Es wird ja gerne betrauert, dass das Fernsehen seinen Lagerfeuer-Charakter verloren hat. Dieser sorgte noch in den 1980er-Jahren dafür, dass Millionen von Menschen zur gleichen Zeit das gleiche Programm gesehen haben, sich so als Teil einer Gemeinschaft fühlen und am nächsten Tag angeregt über ein und dasselbe Thema sprechen konnten. Doch galt dies lediglich innerhalb von Landesgrenzen, und die Besonderheiten des deutschen Fernsehens machten gerade Serienfans zu schaffen.

Auch früher war nicht alles besser

Wer beim Serien-Gucken nicht vom Wohlwollen der Fernsehsender abhängig sein wollte, ihren schlingernden Ausstrahlungsschemata und oft zweifelhaften Synchronisationen, dem blieb bestenfalls, sich Serien wie zum Beispiel Star Trek: Voyager auf Video zuzulegen, zwei Folgen pro englischsprachiger Kassette für sage und schreibe 40 DM! Auch der sehr viel spätere Beginn einer Staffel im deutschen Free-TV als im jeweiligen Ursprungsland riefen dazu auf, andere Wege zu finden, die Serie zu gucken. Die Kassetten waren jedoch auch nicht sofort nach der Erstausstrahlung verfügbar, und nahmen zudem nicht gerade wenig Platz im Regal ein, ganz zu schweigen von der niedrigauflösenden Bildqualität.

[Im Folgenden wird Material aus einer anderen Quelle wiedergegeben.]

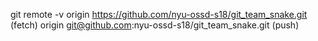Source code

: git remote -v
origin	https://github.com/nyu-ossd-s18/git_team_snake.git (fetch)
origin	git@github.com:nyu-ossd-s18/git_team_snake.git (push)
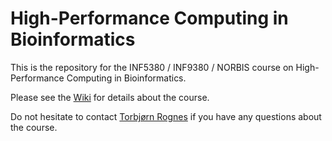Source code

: # High-Performance Computing in Bioinformatics

This is the repository for the INF5380 / INF9380 / NORBIS course on High-Performance Computing in Bioinformatics.

Please see the [Wiki](https://github.com/torognes/inf9380/wiki) for details about the course.

Do not hesitate to contact [Torbjørn Rognes](https://www.mn.uio.no/ifi/english/people/aca/torognes/) if you have any questions about the course.
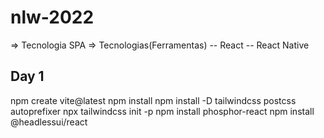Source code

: # nlw-2022

=> Tecnologia SPA
=> Tecnologias(Ferramentas)
-- React
-- React Native

## Day 1

npm create vite@latest
npm install
npm install -D tailwindcss postcss autoprefixer
npx tailwindcss init -p
npm install phosphor-react
npm install @headlessui/react
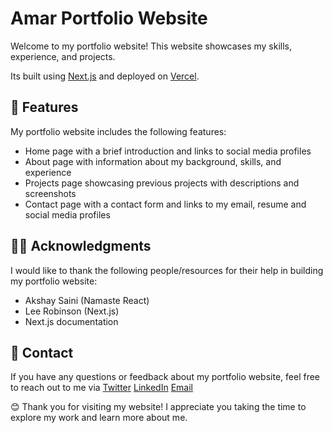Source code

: # Amar Portfolio Website

Welcome to my portfolio website! This website showcases my skills, experience, and projects.

Its built using [Next.js](https://nextjs.org/ "Next.js") and deployed on [Vercel](https://vercel.com/dashboard "Vercel").

## 🚀 Features
My portfolio website includes the following features:

- Home page with a brief introduction and links to social media profiles
- About page with information about my background, skills, and experience
- Projects page showcasing previous projects with descriptions and screenshots
- Contact page with a contact form and links to my email, resume and social media profiles

## 🙏🏻 Acknowledgments 
I would like to thank the following people/resources for their help in building my portfolio website:

- Akshay Saini (Namaste React)
- Lee Robinson (Next.js)
- Next.js documentation

## 📧 Contact 
If you have any questions or feedback about my portfolio website, feel free to reach out to me via [Twitter](https://twitter.com/amarsinghca "Twitter") [LinkedIn](https://www.linkedin.com/in/hyumanamar/ "LinkedIn") [Email](mailto:amar.manhala@gmail.com "Email")

😊 Thank you for visiting my website! I appreciate you taking the time to explore my work and learn more about me.

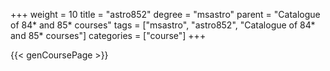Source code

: +++
weight = 10
title = "astro852"
degree = "msastro"
parent = "Catalogue of 84* and 85* courses"
tags = ["msastro", "astro852", "Catalogue of 84* and 85* courses"]
categories = ["course"]
+++

{{< genCoursePage >}}
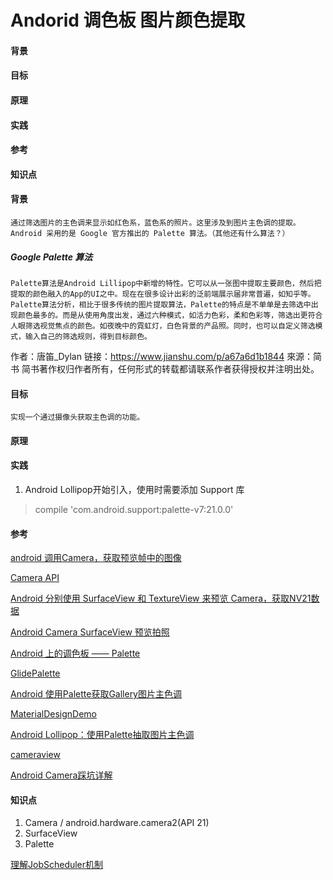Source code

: # Andorid 调色板 图片颜色提取

#### 背景
#### 目标
#### 原理
#### 实践
#### 参考
#### 知识点

#### 背景
    通过筛选图片的主色调来显示如红色系，蓝色系的照片。这里涉及到图片主色调的提取。Android 采用的是 Google 官方推出的 Palette 算法。（其他还有什么算法？）

##### Google Palette 算法
    Palette算法是Android Lillipop中新增的特性。它可以从一张图中提取主要颜色，然后把提取的颜色融入的App的UI之中。现在在很多设计出彩的泛前端展示届非常普遍，如知乎等。Palette算法分析，相比于很多传统的图片提取算法，Palette的特点是不单单是去筛选中出现颜色最多的。而是从使用角度出发，通过六种模式，如活力色彩，柔和色彩等，筛选出更符合人眼筛选视觉焦点的颜色。如夜晚中的霓虹灯，白色背景的产品照。同时，也可以自定义筛选模式，输入自己的筛选规则，得到目标颜色。

作者：唐笛_Dylan
链接：https://www.jianshu.com/p/a67a6d1b1844
來源：简书
简书著作权归作者所有，任何形式的转载都请联系作者获得授权并注明出处。

#### 目标
    实现一个通过摄像头获取主色调的功能。

#### 原理
#### 实践
1. Android Lollipop开始引入，使用时需要添加 Support 库

> compile 'com.android.support:palette-v7:21.0.0'

#### 参考
[android 调用Camera，获取预览帧中的图像](https://blog.csdn.net/u013869488/article/details/49853217)

[Camera API](https://developer.android.com/guide/topics/media/camera#java)

[Android 分别使用 SurfaceView 和 TextureView 来预览 Camera，获取NV21数据](https://rustfisher.github.io/2018/02/26/Android_note/Android-camera_nv21_surfaceview_textureview/)

[Android Camera SurfaceView 预览拍照](https://www.jianshu.com/p/9e0f3fc5a3b4)

[Android 上的调色板 —— Palette](https://www.jianshu.com/p/430274ade74f)

[GlidePalette](https://github.com/florent37/GlidePalette)

[Android 使用Palette获取Gallery图片主色调](https://blog.csdn.net/zhoumushui/article/details/70143462)

[MaterialDesignDemo](https://github.com/loonggg/MaterialDesignDemo)

[Android Lollipop：使用Palette抽取图片主色调](https://www.jianshu.com/p/4dc897dc5354)

[cameraview](https://github.com/google/cameraview)

[Android Camera踩坑详解](https://hakuless.github.io/2017/12/12/Android-Camera%E8%B8%A9%E5%9D%91%E8%AF%A6%E8%A7%A3/)

#### 知识点
1. Camera / android.hardware.camera2(API 21)
2. SurfaceView
3. Palette

[理解JobScheduler机制](http://gityuan.com/2017/03/10/job_scheduler_service/)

Besser wurde es dann mit dem Aufkommen der DVD, auch wenn Zeitversatz und Kosten nach wie vor nicht ideal waren. Aber immerhin setzte sich hier die Veröffentlichung in Staffelstärke durch, anstatt lediglich zwei Folgen auf einmal anzubieten.

Vor 20, 10 oder auch nur 5 Jahren erschien es utopisch, dass große aktuelle US-Serien wie selbstverständlich zeitgleich mit ihrer dortigen Ausstrahlung auch hierzulande verfügbar sein werden, noch dazu mit HD-Bild, in 5.1-Ton und wahlweise in der Originalsprache. Und das für, je nach Breite des Serieninteresses, 30, 20 oder auch nur 10 Euro im Monat, ohne langfristige Bindung, ohne Werbeunterbrechungen, legal.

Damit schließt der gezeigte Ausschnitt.